I have cloned new source code but when i try to run, I have same issue when load checkpoint. I dont see the new update in your source code.

@MaybeShewill-CV I have successfully loaded weights by change the shape of input image to 256x384 instead of 320x 480.

commented

I seem to have the same issue:

tensorflow.python.framework.errors_impl.NotFoundError: Key derain_net/attentive_rnn_loss/attentive_inference/residual_block_1/block_0_conv_1/b not found in checkpoint

I also tried to train the model from scratch with:

`python data_provider/data_feed_pipline.py --dataset_dir data/training_data_example/ --tfrecords_dir data/training_data_example/tfrecords

python tools/train_model.py --dataset_dir data/training_data_example/`

but if I do so I get:

I0128 10:24:42.362184 14212 train_model.py:262] Training from scratch Traceback (most recent call last): File "tools/train_model.py", line 339, in <module> train_model(args.dataset_dir, weights_path=args.weights_path) File "tools/train_model.py", line 272, in train_model encoding='latin1').item() File "/u/home/systems/dauria/.conda/envs/tensorflow_gpu_py3.6/lib/python3.6/site-packages/numpy/lib/npyio.py", line 384, in load fid = open(file, "rb") FileNotFoundError: [Errno 2] No such file or directory: './data/vgg16.npy'

Where can I get the file:

vgg16.npy

@nguyennampfiev can you please clarify how you were able to successfully load the weights by changing the shape of the image?

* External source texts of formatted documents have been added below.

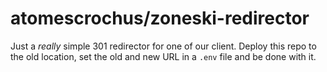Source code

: # atomescrochus/zoneski-redirector

Just a _really_ simple 301 redirector for one of our client. Deploy this repo to the old location, set the old and new URL in a `.env` file and be done with it.

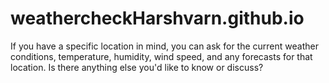 # weathercheckHarshvarn.github.io
If you have a specific location in mind, you can ask for the current weather conditions, temperature, humidity, wind speed, and any forecasts for that location. Is there anything else you'd like to know or discuss?
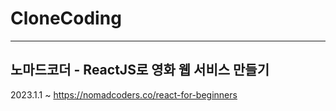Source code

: # CloneCoding
---
## 노마드코더 - ReactJS로 영화 웹 서비스 만들기
2023.1.1 ~
https://nomadcoders.co/react-for-beginners
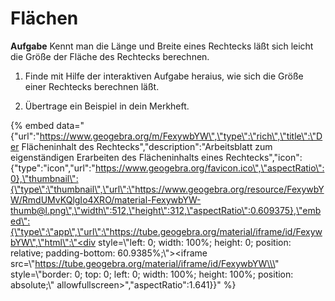 # Flächen

**Aufgabe** Kennt man die Länge und Breite eines Rechtecks läßt sich leicht die Größe der Fläche des Rechtecks berechnen. 

1. Finde mit Hilfe der interaktiven Aufgabe heraius, wie sich die Größe einer Rechtecks berechnen läßt.

2. Übertrage ein Beispiel in dein Merkheft.

{% embed data="{\"url\":\"https://www.geogebra.org/m/FexywbYW\",\"type\":\"rich\",\"title\":\"Der Flächeninhalt des Rechtecks\",\"description\":\"Arbeitsblatt zum eigenständigen Erarbeiten des Flächeninhalts eines Rechtecks\",\"icon\":{\"type\":\"icon\",\"url\":\"https://www.geogebra.org/favicon.ico\",\"aspectRatio\":0},\"thumbnail\":{\"type\":\"thumbnail\",\"url\":\"https://www.geogebra.org/resource/FexywbYW/RmdUMvKQlgIo4XRO/material-FexywbYW-thumb@l.png\",\"width\":512,\"height\":312,\"aspectRatio\":0.609375},\"embed\":{\"type\":\"app\",\"url\":\"https://tube.geogebra.org/material/iframe/id/FexywbYW\",\"html\":\"<div style=\\\"left: 0; width: 100%; height: 0; position: relative; padding-bottom: 60.9385%;\\\"><iframe src=\\\"https://tube.geogebra.org/material/iframe/id/FexywbYW\\\" style=\\\"border: 0; top: 0; left: 0; width: 100%; height: 100%; position: absolute;\\\" allowfullscreen></iframe></div>\",\"aspectRatio\":1.641}}" %}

Do you mean that by changing the size of the input image (presumably: data/test_data/test_1.png) you were able to run:

python tools/test_model.py --weights_path model/derain_gan/derain_gan.ckpt-100000 --image_path data/test_data/test_1.png

?

@rdauria you can download "vgg16.npy" by searching file by name on internet. https://github.com/MarvinTeichmann/tensorflow-fcn/issues/36 for example. After that you can put in "data" folder by following the structure in guideline.
About training model,

  • For continuing training, The input size for pretrained model of @MaybeShewill-CV you need to resize your image to 256*384. You can trace the graph for inference the input image size.

  • For training from scratch or with other dataset, you can set arbitrary image size after download "vgg16.npy".